Je décide de prendre le taureau par les cornes. En l’occurrence, le taureau, c’est l’alphabet.
— Vous me comprenez bien, n’est-ce pas ?
« Oui », fait-il.
— Je vais égrener l’alphabet, très lentement. Lorsque j’arriverai à la première lettre du nom de cette personne, vous me ferez signe.
Je commence : A… B…
Il fait signe.
— Son nom commence par B ? je demande…
Signe affirmatif…
— Parfait, la seconde lettre maintenant.
A… B… C…
Je poursuis, très lentement ; à L, il fait le signe.
— C’est L, la seconde lettre ?
« Oui. »
La troisième lettre est donc fatalement une voyelle.
— A ?
« Oui. »
Je crois bon de préciser…
— Donc, le nom commence par Bla ?
Signe affirmatif.
— Continuons…
— Je me remets à réciter l’alphabet… Le type garde les yeux fixes. J’en suis à la lettre T et il n’a pas donné de signal.
Un des médecins me touche le bras.
— Vous pouvez arrêter, me dit-il, voyez : il est mort !
CHAPITRE IV
R.A.S
C’est la tuile.
Votre petit copain San-Antonio a fait le voyage Paris-Strasbourg uniquement pour apprendre d’un agonisant qu’il connaît à Cannes une pépée dont le blaze commence par BLA. Vous avouerez que ça n’est pas lerche…
C’est la bouteille à encre, et même à encre de Chine… Dans toute sa noirceur !
Primo, on trouve un type avec une bombe perfectionnée dans sa valoche sans avoir la moindre idée sur la manière dont il comptait l’utiliser.
Deuxio, ce pèlerin, au moment de claboter, consent à ce que nous contactions une femme pour lui dire ce qui vient de lui arriver. Le pseudo Cluny avait-il assez de jugeote pour comprendre que nous avons ou que nous allions trouver sa praline, dans les bagages ? Oui, sûrement, puisqu’il a pu se livrer à ce petit jeu compliqué (pour un mourant) de l’alphabet. Alors, en se doutant que ça allait chauffer, il aurait mis sa femme — ou sa mère, ou ce que vous voudrez — dans le bain ?
Tout ça tourne aussi rond qu’un œuf.
Je soulève mon bada, parce qu’un macchab, c’est un macchab et qu’on lui doit le respect.
Je me tourne vers mon collègue de la police strasbourgeoise.
— On y va ?
Il fait un signe affirmatif sans me demander où.
Je salue les toubibs d’un geste désinvolte et j’emboîte le pas au collègue.
— Drôle d’affaire, hein ? murmure-t-il.
— Oui, je sens que je vais avoir du fil à retordre…
Je grimpe dans la voiture mise à ma disposition.
— Où désirez-vous aller ? fait-il…
— A l’hôtel où il était descendu…
Il donne les indications au chauffeur.
En cours de route, je lui dis :
— Vous allez faire photographier ce pégreleux, hein, les yeux ouverts ; je veux un bon cliché, genre identité…
— Bien.
La voiture s’arrête.

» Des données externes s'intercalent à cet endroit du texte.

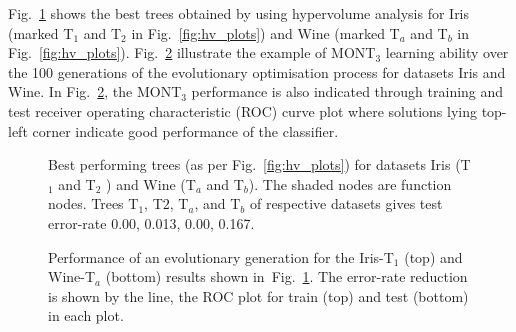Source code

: \documentclass[conference]{IEEEtran}
\begin{document}
Fig.~\ref{fig:nt_best_wine} shows the best trees obtained by using hypervolume analysis for Iris (marked T$_1$ and T$_2$ in Fig.~\ref{fig:hv_plots}) and Wine (marked T$_a$ and T$_b$ in Fig.~\ref{fig:hv_plots}). Fig.~\ref{fig:nt_best_wine_itr} illustrate the example of MONT$_3$ learning ability over the 100 generations of the evolutionary optimisation process for datasets Iris and Wine. In Fig.~\ref{fig:nt_best_wine_itr}, the MONT$_3$ performance is also indicated through training and test receiver operating characteristic (ROC) curve plot where solutions lying top-left corner indicate good performance of the classifier.


\begin{figure}
    \caption{Best performing trees (as per Fig.~\ref{fig:hv_plots}) for datasets Iris (T$_1$ and T$_2$ ) and Wine (T$_a$ and T$_b$). The shaded nodes are function nodes. Trees T$_1$, T$2$, T$_a$, and T$_b$ of respective datasets gives test error-rate 0.00, 0.013, 0.00, 0.167. } \label{fig:nt_best_wine}
\end{figure}



\begin{figure}
    
    \caption{Performance of an evolutionary generation for the Iris-T$_1$ (top) and Wine-T$_a$ (bottom) results shown in~Fig.~\ref{fig:nt_best_wine}. The error-rate reduction is shown by the line, the ROC plot for train (top) and test (bottom) in each plot.}
    \label{fig:nt_best_wine_itr}
\end{figure}
\end{document}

J’en descends seul…
— Occupez-vous de ces photos, il me les faut d’urgence. Rendez-vous à la police, je veux examiner les bagages du mort. Pendant que vous y êtes, faites-moi retenir une couchette dans le train de nuit pour la Côte d’Azur ; il doit bien y en avoir un, non ?
— Certainement.
— Bon.
— Dois-je vous renvoyer la voiture ?
— Inutile, je me démerderai par mes propres moyens…
Il est gêné de prendre congé de moi en étant assis alors que je suis debout.
Il se livre à un tas de contorsions qui veulent être des courbettes.
Je le calme d’un hochement de tête.
Puis je pousse la porte tournante de l’hôtel.
Un petit groom en livrée bleue se précipite à ma rencontre, il m’examine les paluches, espérant y trouver deux valises accrochées puis, voyant qu’elles sont vides, il regarde derrière moi. Enfin comprenant que je suis un voyageur sans bagages, par conséquent un gars qui n’a pas besoin de ses services, il se désintéresse de ma personne.
Je m’avance vers l’immense comptoir de la réception…
Un type qui ressemble à Eric Von Stroheim, mais à un Eric Von Stroheim sans envergure, tourne de mon côté un crâne aussi lisse qu’un secrétaire d’acajou.